On 2015/09/25 13:05, Richard Procter wrote:
> > Well we've been thru it more than once; the argument presented here
> > was that modifying the cksum instead of verify + recalc is better as
> > it wouldn't hide cksum mismatches if the cksum engines on the NICs we
> > offload to misbehave. After many years with the verify + recalc
> > approach I think it is pretty safe to say that this is of no
> > concern...
> 
> I'm sorry, that's not what I'm saying. Even supposing perfection of every
> offload engine, offload engines have no monopoly on faults; regenerated
> checksums also mask bus, stack and memory faults in pf-altered packets.

This is definitely not just a theoretical problem.

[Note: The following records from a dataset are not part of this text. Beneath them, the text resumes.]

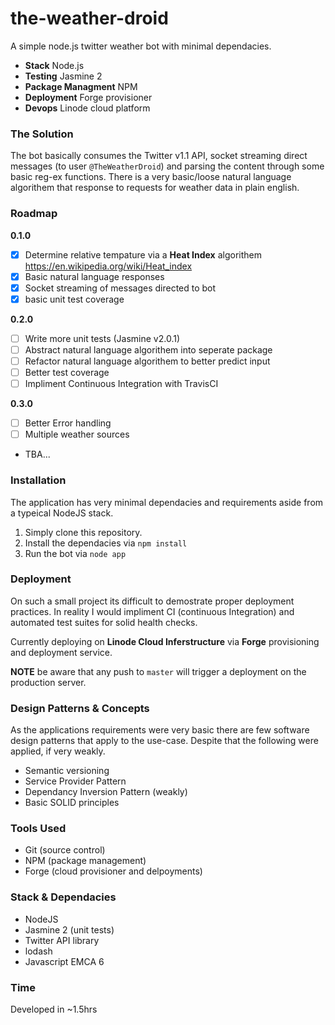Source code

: # the-weather-droid

A simple node.js twitter weather bot with minimal dependacies.

* **Stack** Node.js
* **Testing** Jasmine 2
* **Package Managment** NPM
* **Deployment** Forge provisioner
* **Devops** Linode cloud platform

### The Solution

The bot basically consumes the Twitter v1.1 API, socket streaming direct messages (to user `@TheWeatherDroid`) and parsing the content through some basic reg-ex functions. There is a very basic/loose natural language algorithem that response to requests for weather data in plain english.

### Roadmap

**0.1.0**
* [x] Determine relative tempature via a **Heat Index** algorithem https://en.wikipedia.org/wiki/Heat_index
* [x] Basic natural language responses
* [x] Socket streaming of messages directed to bot
* [x] basic unit test coverage

**0.2.0**
* [ ] Write more unit tests (Jasmine v2.0.1)
* [ ] Abstract natural language algorithem into seperate package
* [ ] Refactor natural language algorithem to better predict input
* [ ] Better test coverage
* [ ] Impliment Continuous Integration with TravisCI

**0.3.0**
* [ ] Better Error handling 
* [ ] Multiple weather sources
* TBA...

### Installation

The application has very minimal dependacies and requirements aside from a typeical NodeJS stack.

1. Simply clone this repository.
2. Install the dependacies via `npm install`
3. Run the bot via `node app`

### Deployment

On such a small project its difficult to demostrate proper deployment practices. In reality I would impliment CI (continuous Integration) and automated test suites for solid health checks.

Currently deploying on **Linode Cloud Inferstructure** via **Forge** provisioning and deployment service. 

**NOTE** be aware that any push to `master` will trigger a deployment on the production server.

### Design Patterns & Concepts

As the applications requirements were very basic there are few software design patterns that apply to the use-case. Despite that the following were applied, if very weakly.

* Semantic versioning
* Service Provider Pattern
* Dependancy Inversion Pattern (weakly)
* Basic SOLID principles

### Tools Used

* Git (source control)
* NPM (package management)
* Forge (cloud provisioner and delpoyments)

### Stack & Dependacies

* NodeJS 
* Jasmine 2 (unit tests)
* Twitter API library
* lodash
* Javascript EMCA 6

### Time 

Developed in ~1.5hrs

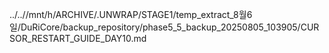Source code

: ../..//mnt/h/ARCHIVE/.UNWRAP/STAGE1/temp_extract_8월6일/DuRiCore/backup_repository/phase5_5_backup_20250805_103905/CURSOR_RESTART_GUIDE_DAY10.md
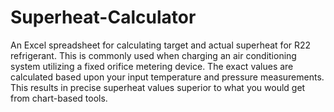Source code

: Superheat-Calculator
====================

An Excel spreadsheet for calculating target and actual superheat for R22 refrigerant.  This is commonly used when charging an air conditioning system utilizing a fixed orifice metering device.  The exact values are calculated based upon your input temperature and pressure measurements.  This results in precise superheat values superior to what you would get from chart-based tools.
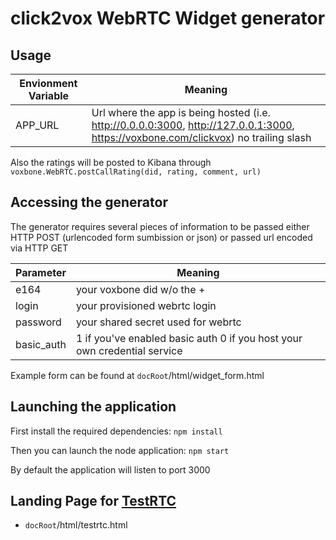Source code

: # click2vox WebRTC Widget generator

## Usage

Envionment Variable | Meaning
----------|--------
APP_URL | Url where the app is being hosted (i.e. http://0.0.0.0:3000, http://127.0.0.1:3000, https://voxbone.com/clickvox) no trailing slash

Also the ratings will be posted to Kibana through `voxbone.WebRTC.postCallRating(did, rating, comment, url)`

## Accessing the generator

The generator requires several pieces of information to be passed either HTTP POST  (urlencoded form sumbission or json) or passed url encoded via HTTP GET

Parameter | Meaning
----------|--------
e164      | your voxbone did w/o the +
login     | your provisioned webrtc login
password  | your shared secret used for webrtc
basic_auth| 1 if you've enabled basic auth 0 if you host your own credential service

Example form can be found at `docRoot`/html/widget_form.html


## Launching the application
First install the required dependencies:
`npm install`

Then you can launch the node application:
`npm start`

By default the application will listen to port 3000

## Landing Page for [TestRTC](http://testrtc.com/)

* `docRoot`/html/testrtc.html
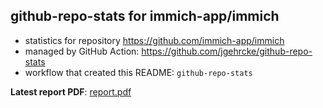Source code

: ## github-repo-stats for immich-app/immich

- statistics for repository https://github.com/immich-app/immich
- managed by GitHub Action: https://github.com/jgehrcke/github-repo-stats
- workflow that created this README: `github-repo-stats`

**Latest report PDF**: [report.pdf](https://github.com/immich-app/immich/raw/github-repo-stats/immich-app/immich/latest-report/report.pdf)

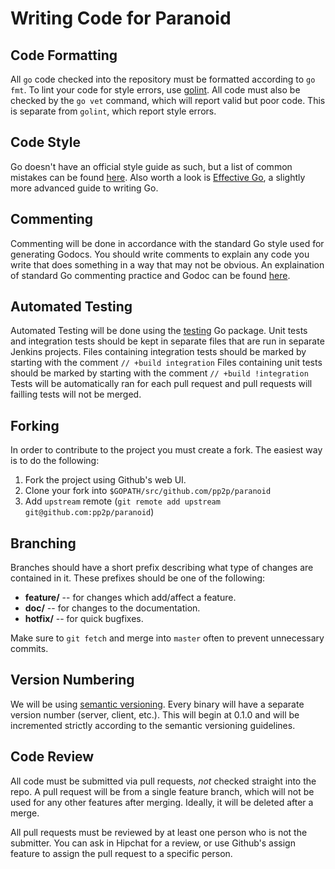 Writing Code for Paranoid
=========================

## Code Formatting ##

All `go` code checked into the repository must be formatted according to `go fmt`. To lint your
code for style errors, use [golint](https://github.com/golang/lint). All code must also be
checked by the `go vet` command, which will report valid but poor code. This is separate
from `golint`, which report style errors.

## Code Style ##

Go doesn't have an official style guide as such, but a list of common mistakes can be
found [here](https://github.com/golang/go/wiki/CodeReviewComments). Also worth a look is
[Effective Go](https://golang.org/doc/effective_go.html), a slightly more advanced guide
to writing Go.

## Commenting ##

Commenting will be done in accordance with the standard Go style used for generating Godocs.
You should write comments to explain any code you write that does something in a way that may not be obvious.
An explaination of standard Go commenting practice and Godoc can be found [here](https://blog.golang.org/godoc-documenting-go-code).

## Automated Testing ##

Automated Testing will be done using the [testing](https://golang.org/pkg/testing/) Go package.
Unit tests and integration tests should be kept in separate files that are run in separate Jenkins projects.
Files containing integration tests should be marked by starting with the comment `// +build integration`
Files containing unit tests should be marked by starting with the comment `// +build !integration`
Tests will be automatically ran for each pull request and pull requests will failling tests will not be merged.

## Forking ##

In order to contribute to the project you must create a fork. The easiest way
is to do the following:

1. Fork the project using Github's web UI.
2. Clone your fork into `$GOPATH/src/github.com/pp2p/paranoid`
3. Add `upstream` remote (`git remote add upstream git@github.com:pp2p/paranoid`)

## Branching ##

Branches should have a short prefix describing what type of changes are contained in it.
These prefixes should be one of the following:

* **feature/** -- for changes which add/affect a feature.
* **doc/** -- for changes to the documentation.
* **hotfix/** -- for quick bugfixes.

Make sure to `git fetch` and merge into `master` often to prevent unnecessary
commits.

## Version Numbering ##

We will be using [semantic versioning](http://semver.org/). Every binary will have a separate
version number (server, client, etc.). This will begin at 0.1.0 and will be incremented strictly
according to the semantic versioning guidelines.

## Code Review ##

All code must be submitted via pull requests, *not* checked straight into the repo.
A pull request will be from a single feature branch, which will not be used for any other
features after merging. Ideally, it will be deleted after a merge.

All pull requests must be reviewed by at least one person who is not the submitter. You can
ask in Hipchat for a review, or use Github's assign feature to assign the pull request to a
specific person.

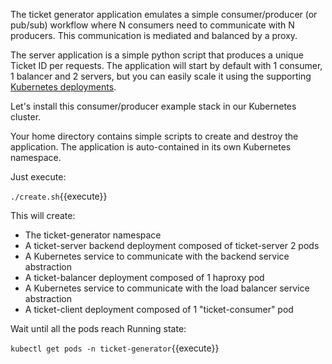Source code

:The ticket generator application emulates a simple consumer/producer (or pub/sub) workflow where N consumers need to communicate with N producers. This communication is mediated and balanced by a proxy.

The server application is a simple python script that produces a unique Ticket ID per requests. The application will start by default with 1 consumer, 1 balancer and 2 servers, but you can easily scale it using the supporting [Kubernetes deployments](https://kubernetes.io/docs/concepts/workloads/controllers/deployment/#scaling-a-deployment).

Let's install this consumer/producer example stack in our Kubernetes cluster.

Your home directory contains simple scripts to create and destroy the application. The application is auto-contained in its own Kubernetes namespace.

Just execute:

`./create.sh`{{execute}}

This will create:

- The ticket-generator namespace
- A ticket-server backend deployment composed of ticket-server 2 pods
- A Kubernetes service to communicate with the backend service abstraction
- A ticket-balancer deployment composed of 1 haproxy pod
- A Kubernetes service to communicate with the load balancer service abstraction
- A ticket-client deployment composed of 1 "ticket-consumer" pod

Wait until all the pods reach Running state:

`kubectl get pods -n ticket-generator`{{execute}}
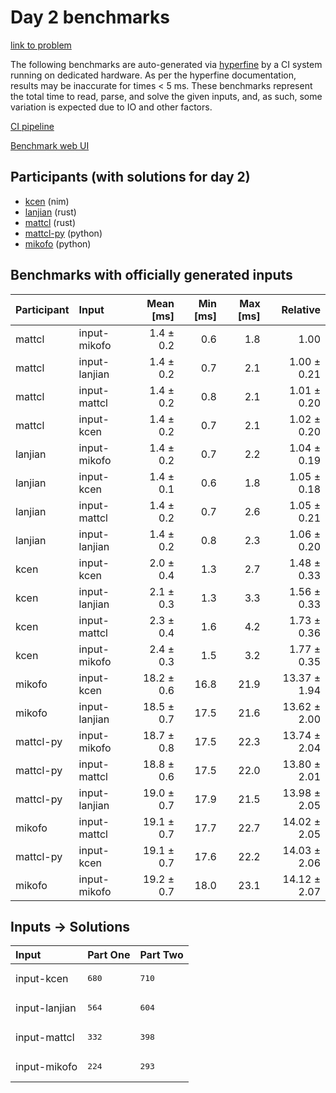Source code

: # Day 2 benchmarks

[link to problem](https://adventofcode.com/2024/day/2)

The following benchmarks are auto-generated via
[hyperfine](https://github.com/sharkdp/hyperfine) by a CI system running on
dedicated hardware. As per the hyperfine documentation, results may be
inaccurate for times < 5 ms. These benchmarks represent the total time to read,
parse, and solve the given inputs, and, as such, some variation is expected due
to IO and other factors.

[CI pipeline](http://ci.papercode.net:8080/teams/main/pipelines/aoc2024)

[Benchmark web UI](https://aoc.ancalagon.black)


## Participants (with solutions for day 2)

- [kcen](https://github.com/kcen/aoc2024) (nim)
- [lanjian](https://github.com/lanjian/aoc-2024) (rust)
- [mattcl](https://github.com/mattcl/aoc2024) (rust)
- [mattcl-py](https://github.com/mattcl/aoc2024-py) (python)
- [mikofo](https://github.com/mikofo/aoc2024) (python)


## Benchmarks with officially generated inputs

| Participant | Input | Mean [ms] | Min [ms] | Max [ms] | Relative |
|:---|:---|---:|---:|---:|---:|
| mattcl | input-mikofo | 1.4 ± 0.2 | 0.6 | 1.8 | 1.00 |
| mattcl | input-lanjian | 1.4 ± 0.2 | 0.7 | 2.1 | 1.00 ± 0.21 |
| mattcl | input-mattcl | 1.4 ± 0.2 | 0.8 | 2.1 | 1.01 ± 0.20 |
| mattcl | input-kcen | 1.4 ± 0.2 | 0.7 | 2.1 | 1.02 ± 0.20 |
| lanjian | input-mikofo | 1.4 ± 0.2 | 0.7 | 2.2 | 1.04 ± 0.19 |
| lanjian | input-kcen | 1.4 ± 0.1 | 0.6 | 1.8 | 1.05 ± 0.18 |
| lanjian | input-mattcl | 1.4 ± 0.2 | 0.7 | 2.6 | 1.05 ± 0.21 |
| lanjian | input-lanjian | 1.4 ± 0.2 | 0.8 | 2.3 | 1.06 ± 0.20 |
| kcen | input-kcen | 2.0 ± 0.4 | 1.3 | 2.7 | 1.48 ± 0.33 |
| kcen | input-lanjian | 2.1 ± 0.3 | 1.3 | 3.3 | 1.56 ± 0.33 |
| kcen | input-mattcl | 2.3 ± 0.4 | 1.6 | 4.2 | 1.73 ± 0.36 |
| kcen | input-mikofo | 2.4 ± 0.3 | 1.5 | 3.2 | 1.77 ± 0.35 |
| mikofo | input-kcen | 18.2 ± 0.6 | 16.8 | 21.9 | 13.37 ± 1.94 |
| mikofo | input-lanjian | 18.5 ± 0.7 | 17.5 | 21.6 | 13.62 ± 2.00 |
| mattcl-py | input-mikofo | 18.7 ± 0.8 | 17.5 | 22.3 | 13.74 ± 2.04 |
| mattcl-py | input-mattcl | 18.8 ± 0.6 | 17.5 | 22.0 | 13.80 ± 2.01 |
| mattcl-py | input-lanjian | 19.0 ± 0.7 | 17.9 | 21.5 | 13.98 ± 2.05 |
| mikofo | input-mattcl | 19.1 ± 0.7 | 17.7 | 22.7 | 14.02 ± 2.05 |
| mattcl-py | input-kcen | 19.1 ± 0.7 | 17.6 | 22.2 | 14.03 ± 2.06 |
| mikofo | input-mikofo | 19.2 ± 0.7 | 18.0 | 23.1 | 14.12 ± 2.07 |


## Inputs -> Solutions

| Input | Part One | Part Two |
|:---|:---|:---|
|input-kcen|<pre>680</pre>|<pre>710</pre>|
|input-lanjian|<pre>564</pre>|<pre>604</pre>|
|input-mattcl|<pre>332</pre>|<pre>398</pre>|
|input-mikofo|<pre>224</pre>|<pre>293</pre>|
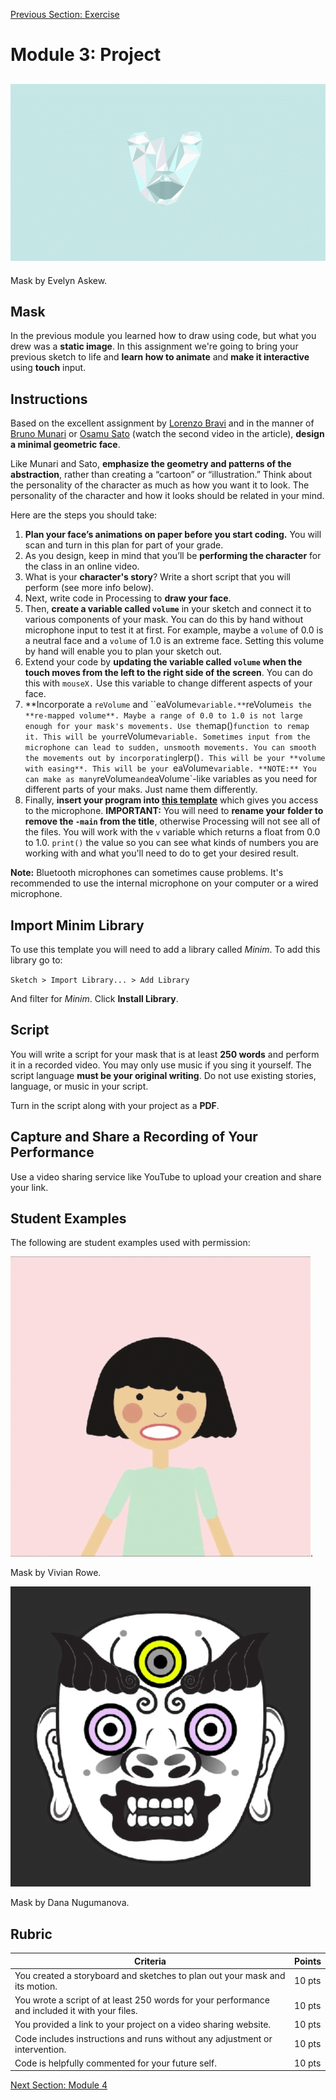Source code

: [Previous Section: Exercise](2_EXERCISE.md)

# Module 3: Project

## ![geometric_animation](images/Evelyn_Askew_Mask.gif)

Mask by Evelyn Askew.

## Mask

In the previous module you learned how to draw using code, but what you drew was a **static image**. In this assignment we're going to bring your previous sketch to life and **learn how to animate** and **make it interactive** using **touch** input.

## Instructions

Based on the excellent assignment by [Lorenzo Bravi](http://www.creativeapplications.net/processing/bla-bla-bla-iphone-of-processing-sound/) and in the manner of [Bruno Munari](http://www.creativeapplications.net/processing/bla-bla-bla-iphone-of-processing-sound/) or [Osamu Sato](https://motherboard.vice.com/en_us/article/d734ja/the-most-elusive-video-game-creator) (watch the second video in the article), **design a minimal geometric face**.

Like Munari and Sato, **emphasize the geometry and patterns of the abstraction**, rather than creating a “cartoon” or “illustration.” Think about the  personality of the character as much as how you want it to look. The  personality of the character and how it looks should be related in your  mind.

Here are the steps you should take:

1. **Plan your face’s animations on paper before you start coding.** You will scan and turn in this plan for part of your grade.
2. As you design, keep in mind that you’ll be **performing the character** for the class in an online video.
3. What is your **character's story**? Write a short script that you will perform (see more info below).
4. Next, write code in Processing to **draw your face**.
5. Then, **create a variable called `volume`** in your sketch and connect it to various components of your mask. You can do this by hand without microphone input to test it at first. For example, maybe a `volume` of 0.0 is a neutral face and a `volume` of 1.0 is an extreme face. Setting this volume by hand will enable you to plan your sketch out.
6. Extend your code by **updating the variable called `volume` when the touch moves from the left to the right side of the screen**. You can do this with `mouseX.` Use this variable to change different aspects of your face.
7. **Incorporate a `reVolume` and ``eaVolume` variable.** `reVolume` is the **re-mapped volume**. Maybe a range of 0.0 to 1.0 is not large enough for your mask's movements. Use the `map()` function to remap it. This will be your `reVolume` variable. Sometimes input from the microphone can lead to sudden, unsmooth movements. You can smooth the movements out by incorporating `lerp()`. This will be your **volume with easing**. This will be your `eaVolume` variable. **NOTE:** You can make as many `reVolume` and `eaVolume`-like variables as you need for different parts of your maks. Just name them differently.
8. Finally, **insert your program into [this template](https://github.com/masoodkamandy/Processing_Mask_Template/archive/refs/heads/main.zip)** which gives you access to the microphone. **IMPORTANT:** You will need to **rename your folder to remove the `-main` from the title**, otherwise Processing will not see all of the files. You will work with the `v` variable which returns a float from 0.0 to 1.0. `print()` the value so you can see what kinds of numbers you are working with and what you'll need to do to get your desired result.

**Note:** Bluetooth microphones can sometimes cause problems. It's recommended to use the internal microphone on your computer or a wired microphone.

## Import Minim Library

To use this template you will need to add a library called *Minim*. To add this library go to:

`Sketch > Import Library... > Add Library` 

And filter for *Minim*. Click **Install Library**.

## Script

You will write a script for your mask that is at least **250 words** and perform it in a recorded video. You may only use music if you sing it yourself. The script language **must be your original writing**. Do not use existing stories, language, or music in your script.

Turn in the script along with your project as a **PDF**.

## Capture and Share a Recording of Your Performance

Use a video sharing service like YouTube to upload your creation and share your link.

## Student Examples

The following are student examples used with permission:

![Vivan Rowe](images/Vivian_Rowe_Mask.gif).

Mask by Vivian Rowe.

![Dana Nugumanova](images/Dana_Nugumanova_Mask.gif)

Mask by Dana Nugumanova.

## Rubric

| Criteria                                                     | Points |
| ------------------------------------------------------------ | ------ |
| You created a storyboard and sketches to plan out your mask and its motion. | 10 pts |
| You wrote a script of at least 250 words for your performance and included it with your files. | 10 pts |
| You provided a link to your project on a video sharing website. | 10 pts |
| Code includes instructions and runs without any adjustment or intervention. | 10 pts |
| Code is helpfully commented for your future self.            | 10 pts |

[Next Section: Module 4](../4_Functions_and_Expanded_Cinema/README.md)

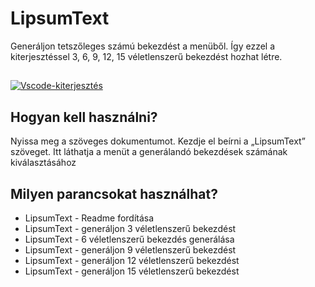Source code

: # LipsumText

Generáljon tetszőleges számú bekezdést a menüből. Így ezzel a kiterjesztéssel 3, 6, 9, 12, 15 véletlenszerű bekezdést hozhat létre.

##

[![Vscode-kiterjesztés](/translations/demo.gif 'Vscode-kiterjesztés bemutató')](https://learnwithyan.com)

## Hogyan kell használni?

Nyissa meg a szöveges dokumentumot. Kezdje el beírni a „LipsumText” szöveget. Itt láthatja a menüt a generálandó bekezdések számának kiválasztásához

## Milyen parancsokat használhat?

- LipsumText - Readme fordítása
- LipsumText - generáljon 3 véletlenszerű bekezdést
- LipsumText - 6 véletlenszerű bekezdés generálása
- LipsumText - generáljon 9 véletlenszerű bekezdést
- LipsumText - generáljon 12 véletlenszerű bekezdést
- LipsumText - generáljon 15 véletlenszerű bekezdést

#

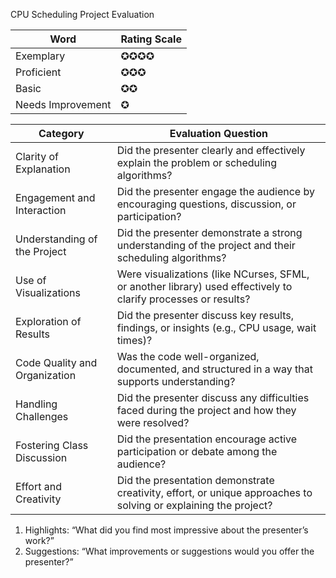 CPU Scheduling Project Evaluation

| Word              | Rating Scale |
| ----------------- | ------------ |
| Exemplary         | ✪✪✪✪         |
| Proficient        | ✪✪✪          |
| Basic             | ✪✪           |
| Needs Improvement | ✪            |

| Category                      | Evaluation Question                                                                                             |
| ----------------------------- | --------------------------------------------------------------------------------------------------------------- |
| Clarity of Explanation        | Did the presenter clearly and effectively explain the problem or scheduling algorithms?                         |
| Engagement and Interaction    | Did the presenter engage the audience by encouraging questions, discussion, or participation?                   |
| Understanding of the Project  | Did the presenter demonstrate a strong understanding of the project and their scheduling algorithms?            |
| Use of Visualizations         | Were visualizations (like NCurses, SFML, or another library) used effectively to clarify processes or results?  |
| Exploration of Results        | Did the presenter discuss key results, findings, or insights (e.g., CPU usage, wait times)?                     |
| Code Quality and Organization | Was the code well-organized, documented, and structured in a way that supports understanding?                   |
| Handling Challenges           | Did the presenter discuss any difficulties faced during the project and how they were resolved?                 |
| Fostering Class Discussion    | Did the presentation encourage active participation or debate among the audience?                               |
| Effort and Creativity         | Did the presentation demonstrate creativity, effort, or unique approaches to solving or explaining the project? |

1. Highlights: “What did you find most impressive about the presenter’s work?”
2. Suggestions: “What improvements or suggestions would you offer the presenter?”
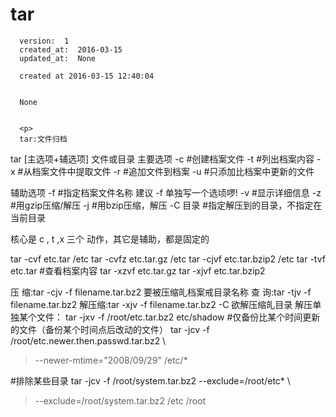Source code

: 
  # tar

      version:  1
      created_at:  2016-03-15
      updated_at:  None

      created at 2016-03-15 12:40:04 


      None


      <p>
      tar:文件归档
tar [主选项+辅选项] 文件或目录
主要选项
-c #创建档案文件
-t #列出档案内容
-x #从档案文件中提取文件
-r #追加文件到档案
-u #只添加比档案中更新的文件

辅助选项
-f #指定档案文件名称 建议 -f 单独写一个选顷啰! 
-v #显示详细信息
-z #用gzip压缩/解压
-j #用bzip压缩，解压
-C 目录  #指定解压到的目录，不指定在当前目录

核心是 c , t ,x 三个 动作，其它是辅助，都是固定的

tar -cvf etc.tar /etc 
tar -cvfz etc.tar.gz /etc
tar -cjvf etc.tar.bzip2 /etc
tar -tvf etc.tar #查看档案内容
tar -xzvf etc.tar.gz
tar -xjvf etc.tar.bzip2


压 缩:tar -cjv -f filename.tar.bz2 要被压缩癿档案戒目录名称 
查 询:tar -tjv -f filename.tar.bz2 
解压缩:tar -xjv -f filename.tar.bz2 -C 欲解压缩癿目录
解压单独某个文件： tar -jxv -f /root/etc.tar.bz2 etc/shadow
#仅备份比某个时间更新的文件（备份某个时间点后改动的文件）
tar -jcv -f /root/etc.newer.then.passwd.tar.bz2 \ 
> --newer-mtime="2008/09/29" /etc/*

#排除某些目录
tar -jcv -f /root/system.tar.bz2 --exclude=/root/etc* \ 
> --exclude=/root/system.tar.bz2 /etc /root
      </p>

  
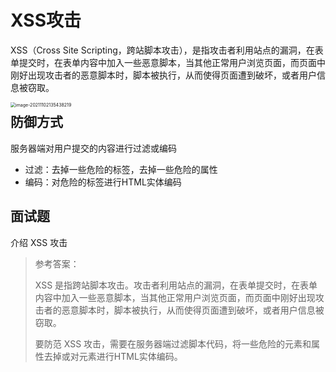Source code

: # XSS攻击

XSS（Cross Site Scripting，跨站脚本攻击），是指攻击者利用站点的漏洞，在表单提交时，在表单内容中加入一些恶意脚本，当其他正常用户浏览页面，而页面中刚好出现攻击者的恶意脚本时，脚本被执行，从而使得页面遭到破坏，或者用户信息被窃取。

<img src="http://mdrs.yuanjin.tech/img/20211102135438.png" alt="image-20211102135438219" style="zoom:50%;" align="left"/>

## 防御方式

服务器端对用户提交的内容进行过滤或编码

- 过滤：去掉一些危险的标签，去掉一些危险的属性
- 编码：对危险的标签进行HTML实体编码

## 面试题

介绍 XSS 攻击

> 参考答案：
>
> XSS 是指跨站脚本攻击。攻击者利用站点的漏洞，在表单提交时，在表单内容中加入一些恶意脚本，当其他正常用户浏览页面，而页面中刚好出现攻击者的恶意脚本时，脚本被执行，从而使得页面遭到破坏，或者用户信息被窃取。
>
> 要防范 XSS 攻击，需要在服务器端过滤脚本代码，将一些危险的元素和属性去掉或对元素进行HTML实体编码。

It's one thing having corrupted packets delivered to the router's own
TCP/UDP stack (or to another host but in a state where the corruption
can be detected), but it's something totally different to do this for
forwarded packets without providing the endpoint a way to detect it
before they reach the application layer. SSH/TLS typical response is
to terminate the whole session.

As more and more traffic moves to secure connections (I'm seeing 40%
of requests at my web proxies using CONNECT vs GET/HEAD, and the true
count will be higher because it doesn't count keepalives as separate
hits), errors that previously weren't really noticeable (some minor
corruption in a web page or glitch in an image) now cause sessions
to fail.

> Another (home) router I administer was seeing IIRC five a day on average over
> 42 days, something we expect of a globe-spanning internetwork. Passing one of
> these damaged segments to the user sufficies to break MACs and drop secure
> connections.

While I do generally support this diff as long as it doesn't have
a big negative impact on performance, the implication of mentioning
this is that these are packets which PF would pass on to other
hosts with a re-calculated checksum if the packets were modified
(nat, scrub etc). But that's not the case because they would be
checked on input to PF so wouldn't make it that far.